As for hints at corruption between the two clubs with the phrase 'hands already well-greased', well, we're just going to leave that one there, but it's worth mentioning that this 'agreement' Powell mentions is so watertight that Manchester United made proactive plans last season to ensure that Falcao would not meet Monaco in the Champions League during this campaign.

The Daily Mail and Jeff Powell - the only ones not to notice Manchester United's decline last season.


Helping Out
From the Daily Mirror website's review of Leicester City's 25-man Premier League squad, as written by Arash Hekmat:

'Leicester City have enjoyed an impressive start to the new campaign despite a run of tough fixtures, holding Everton and Arsenal to draws at the King Power Stadium. A big part of that is down to their new arrivals, with club-record signing Leonardo Ulloa off to a particularly impressive start for the Foxes, Matthew Upson helping to shore things up at the back and Esteban Cambiasso adding plenty of experience and glamour to the City squad.'

Number of minutes played by Matthew Upson in the Premier League this season: 0
Number of minutes played by Esteban Cambiasso in the Premier League this season: 0

'A big part' indeed.


Missing Out
'Sir Alex Ferguson hosts Jose Mourinho, Manuel Pellegrini and Co at annual managers' meeting in Nyon... but Louis van Gaal misses out on gathering of elite' reads the headline on the Daily Mail website.

Oooh juicy, that's quite the zing for Van Gaal, to be ignored in a meeting of 'elite' managers. Especially when it was hosted by Ferguson, the man whose era of dominance he is now trying to replicate.

Apart from that Van Gaal couldn't have attended the event if he wanted to.

'The meet-up is often exclusive to bosses whose sides are in European competition this term, which would exclude Van Gaal.'

Still, Mediawatch supposes that 'man doesn't attend meeting that did not apply to him' isn't as much of a story. Got to satisfy those SEO bods somehow.


Medi A. Watch

There is something oddly enjoyable about reading through a list of Premier League footballers' middle names, Mediawatch fully accepts, but it takes a leap to get from there to the Independent's 'The most embarrassing middle names in the Premier League' article. A big leap.
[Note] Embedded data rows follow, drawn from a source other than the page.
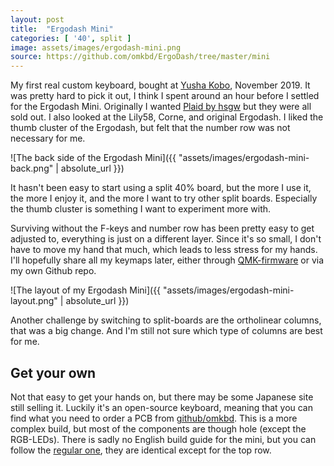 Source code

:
```yaml
---
layout: post
title:  "Ergodash Mini"
categories: [ '40', split ]
image: assets/images/ergodash-mini.png
source: https://github.com/omkbd/ErgoDash/tree/master/mini
---
```


My first real custom keyboard, bought at [Yusha Kobo](https://yushakobo.jp/), November 2019. It was pretty hard to pick
it out, I think I spent around an hour before I settled for the Ergodash Mini. Originally I wanted 
[Plaid by hsgw](https://github.com/hsgw/plaid) but they were all sold out. I also looked at the Lily58, Corne, and
original Ergodash. I liked the thumb cluster of the Ergodash, but felt that the number row was not necessary for me.

![The back side of the Ergodash Mini]({{ "assets/images/ergodash-mini-back.png" | absolute_url }})

It hasn't been easy to start using a split 40% board, but the more I use it, the more I enjoy it, and the more I want to
try other split boards. Especially the thumb cluster is something I want to experiment more with.

Surviving without the F-keys and number row has been pretty easy to get adjusted to, everything is just on a different
layer. Since it's so small, I don't have to move my hand that much, which leads to less stress for my hands. I'll
hopefully share all my keymaps later, either through [QMK-firmware](https://github.com/qmk/qmk_firmware) or via my own
Github repo.

![The layout of my Ergodash Mini]({{ "assets/images/ergodash-mini-layout.png" | absolute_url }})

Another challenge by switching to split-boards are the ortholinear columns, that was a big change. And I'm still not
sure which type of columns are best for me.

## Get your own

Not that easy to get your hands on, but there may be some Japanese site still selling it. Luckily it's an open-source
keyboard, meaning that you can find what you need to order a PCB from
[github/omkbd](https://github.com/omkbd/ErgoDash/tree/master/mini). This is a more complex build, but most of the
components are though hole (except the RGB-LEDs). There is sadly no English build guide for the mini, but you can follow
the [regular one](https://github.com/omkbd/ErgoDash/blob/master/Doc/build-en.md), they are identical except for the top
row.
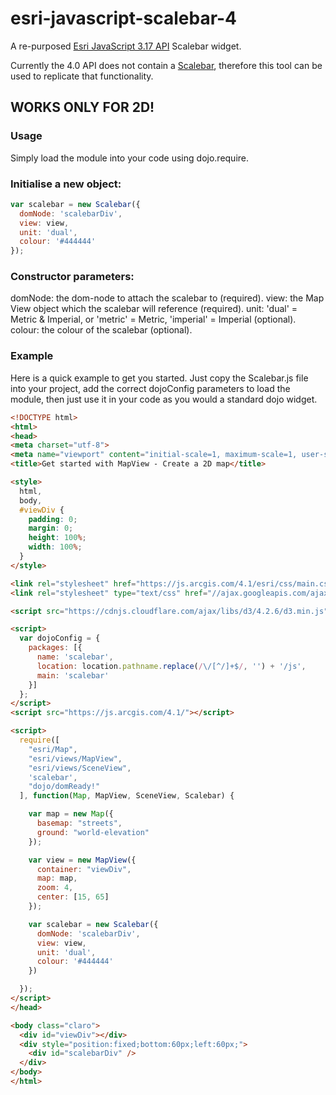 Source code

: # esri-javascript-scalebar-4

A re-purposed [Esri JavaScript 3.17 API](https://developers.arcgis.com/javascript/) Scalebar widget.

Currently the 4.0 API does not contain a [Scalebar](https://developers.arcgis.com/javascript/3/jsapi/scalebar-amd.html), therefore this tool can be used to replicate that functionality.

## WORKS ONLY FOR 2D!

### Usage
Simply load the module into your code using dojo.require.

### Initialise a new object:

```js
var scalebar = new Scalebar({
  domNode: 'scalebarDiv',
  view: view,
  unit: 'dual',
  colour: '#444444'
});
```

### Constructor parameters:

domNode: the dom-node to attach the scalebar to (required).
view: the Map View object which the scalebar will reference (required).
unit: 'dual' = Metric & Imperial, or 'metric' = Metric, 'imperial' = Imperial (optional).
colour: the colour of the scalebar (optional).

### Example
Here is a quick example to get you started. Just copy the Scalebar.js file into your project, add the correct dojoConfig parameters to load the module, then just use it in your code as you would a standard dojo widget.

```html
<!DOCTYPE html>
<html>
<head>
<meta charset="utf-8">
<meta name="viewport" content="initial-scale=1, maximum-scale=1, user-scalable=no">
<title>Get started with MapView - Create a 2D map</title>

<style>
  html,
  body,
  #viewDiv {
    padding: 0;
    margin: 0;
    height: 100%;
    width: 100%;
  }
</style>

<link rel="stylesheet" href="https://js.arcgis.com/4.1/esri/css/main.css">
<link rel="stylesheet" type="text/css" href="//ajax.googleapis.com/ajax/libs/dojo/1.10.4/dijit/themes/claro/claro.css"/‌​>

<script src="https://cdnjs.cloudflare.com/ajax/libs/d3/4.2.6/d3.min.js"></script>

<script>
  var dojoConfig = {
    packages: [{
      name: 'scalebar',
      location: location.pathname.replace(/\/[^/]+$/, '') + '/js',
      main: 'scalebar'
    }]
  };
</script>
<script src="https://js.arcgis.com/4.1/"></script>

<script>
  require([
    "esri/Map",
    "esri/views/MapView",
    "esri/views/SceneView",
    'scalebar',
    "dojo/domReady!"
  ], function(Map, MapView, SceneView, Scalebar) {

    var map = new Map({
      basemap: "streets",
      ground: "world-elevation"
    });

    var view = new MapView({
      container: "viewDiv",
      map: map,
      zoom: 4,
      center: [15, 65]
    });

    var scalebar = new Scalebar({
      domNode: 'scalebarDiv',
      view: view,
      unit: 'dual',
      colour: '#444444'
    })

  });
</script>
</head>

<body class="claro">
  <div id="viewDiv"></div>
  <div style="position:fixed;bottom:60px;left:60px;">
    <div id="scalebarDiv" />
  </div>
</body>
</html>
```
So, laugh at Phil Jagielka for having a reference to his Polish heritage through his Grandfather's name Nikodem. Ha ha!

And remember to tease Danny Welbeck for 'Nii Tackie' and Mario Balotelli for 'Barwuah', allusions to their Ghanaian parentage. It sounds foreign so it's funny!
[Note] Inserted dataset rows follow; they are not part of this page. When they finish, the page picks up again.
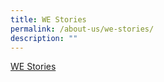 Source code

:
 ```yaml
---
title: WE Stories
permalink: /about-us/we-stories/
description: ""
---
```

[WE Stories ](/files/About%20us/we%20stories%20publication%202023%20v2-compressed.pdf)




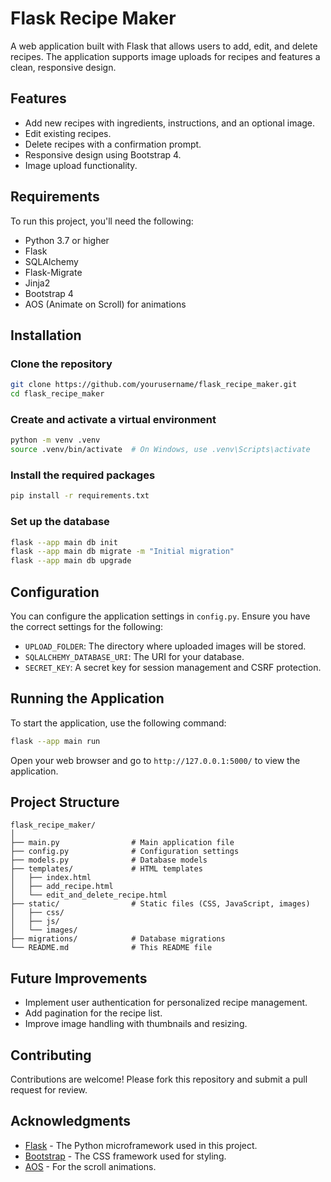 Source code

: # Flask Recipe Maker

A web application built with Flask that allows users to add, edit, and delete recipes. The application supports image uploads for recipes and features a clean, responsive design.

## Features

- Add new recipes with ingredients, instructions, and an optional image.
- Edit existing recipes.
- Delete recipes with a confirmation prompt.
- Responsive design using Bootstrap 4.
- Image upload functionality.

## Requirements

To run this project, you'll need the following:

- Python 3.7 or higher
- Flask
- SQLAlchemy
- Flask-Migrate
- Jinja2
- Bootstrap 4
- AOS (Animate on Scroll) for animations

## Installation

### Clone the repository

```bash
git clone https://github.com/yourusername/flask_recipe_maker.git
cd flask_recipe_maker
```

### Create and activate a virtual environment

```bash
python -m venv .venv
source .venv/bin/activate  # On Windows, use .venv\Scripts\activate
```

### Install the required packages

```bash
pip install -r requirements.txt
```

### Set up the database

```bash
flask --app main db init
flask --app main db migrate -m "Initial migration"
flask --app main db upgrade
```

## Configuration

You can configure the application settings in `config.py`. Ensure you have the correct settings for the following:

- `UPLOAD_FOLDER`: The directory where uploaded images will be stored.
- `SQLALCHEMY_DATABASE_URI`: The URI for your database.
- `SECRET_KEY`: A secret key for session management and CSRF protection.

## Running the Application

To start the application, use the following command:

```bash
flask --app main run
```

Open your web browser and go to `http://127.0.0.1:5000/` to view the application.

## Project Structure

```
flask_recipe_maker/
│
├── main.py                # Main application file
├── config.py              # Configuration settings
├── models.py              # Database models
├── templates/             # HTML templates
│   ├── index.html
│   ├── add_recipe.html
│   └── edit_and_delete_recipe.html
├── static/                # Static files (CSS, JavaScript, images)
│   ├── css/
│   ├── js/
│   └── images/
├── migrations/            # Database migrations
└── README.md              # This README file
```

## Future Improvements

- Implement user authentication for personalized recipe management.
- Add pagination for the recipe list.
- Improve image handling with thumbnails and resizing.

## Contributing

Contributions are welcome! Please fork this repository and submit a pull request for review.

## Acknowledgments
- [Flask](https://flask.palletsprojects.com/) - The Python microframework used in this project.
- [Bootstrap](https://getbootstrap.com/) - The CSS framework used for styling.
- [AOS](https://michalsnik.github.io/aos/) - For the scroll animations.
And mock Rio 'Gavin' Ferdinand, because 'Rio Gavin is as much like an oxymoron as two names could get.' Really.

Interesting, perhaps. 'Embarrassing'? Nope.


Rank Outsiders

'Rankings Are Cuckoo' screams out the headline in The Sun, regarding Joe Hart's confidence of a result against Switzerland, describing the goalkeeper taking 'no notice of the rankings'.

Number of mentions of FIFA's world rankings being 'cuckoo' (or any other synonym): 0
Number of mentions of FIFA's world rankings: 0


Headline Of The Day

'Roy Of The Ravers' - The Daily Mirror get the glowsticks out.


Non-Football Story Of The Day

'A man who denied drink driving was rumbled after officers found him 'clenching' the car keys up his bottom.

'Kyle Cooper, of Haywood Road, Accrington was arrested by police minutes after they had been involved in a car chase, a court heard.

'When quizzed by the officer he denied driving the car, claiming he was a passenger and refused a road-side breath test.

'Burnley Crown Court heard how police could not find his car keys but when they searched him thoroughly at the station they found them.

'Forklift truck driver Cooper was 12-month community order, ordered to carry out 150 hours unpaid work and disqualified from driving for three years. He was also fined £600 and given a curfew order and suspended sentence until November 22 this year' - Accrington Observer

Thanks to Graham Harris, Daniel Gallagher, Gareth Frier and Mark Williamson. If you spot anything that belongs on this page, mail us at theeditor@football365.com, putting 'Mediawatch' in the subject field.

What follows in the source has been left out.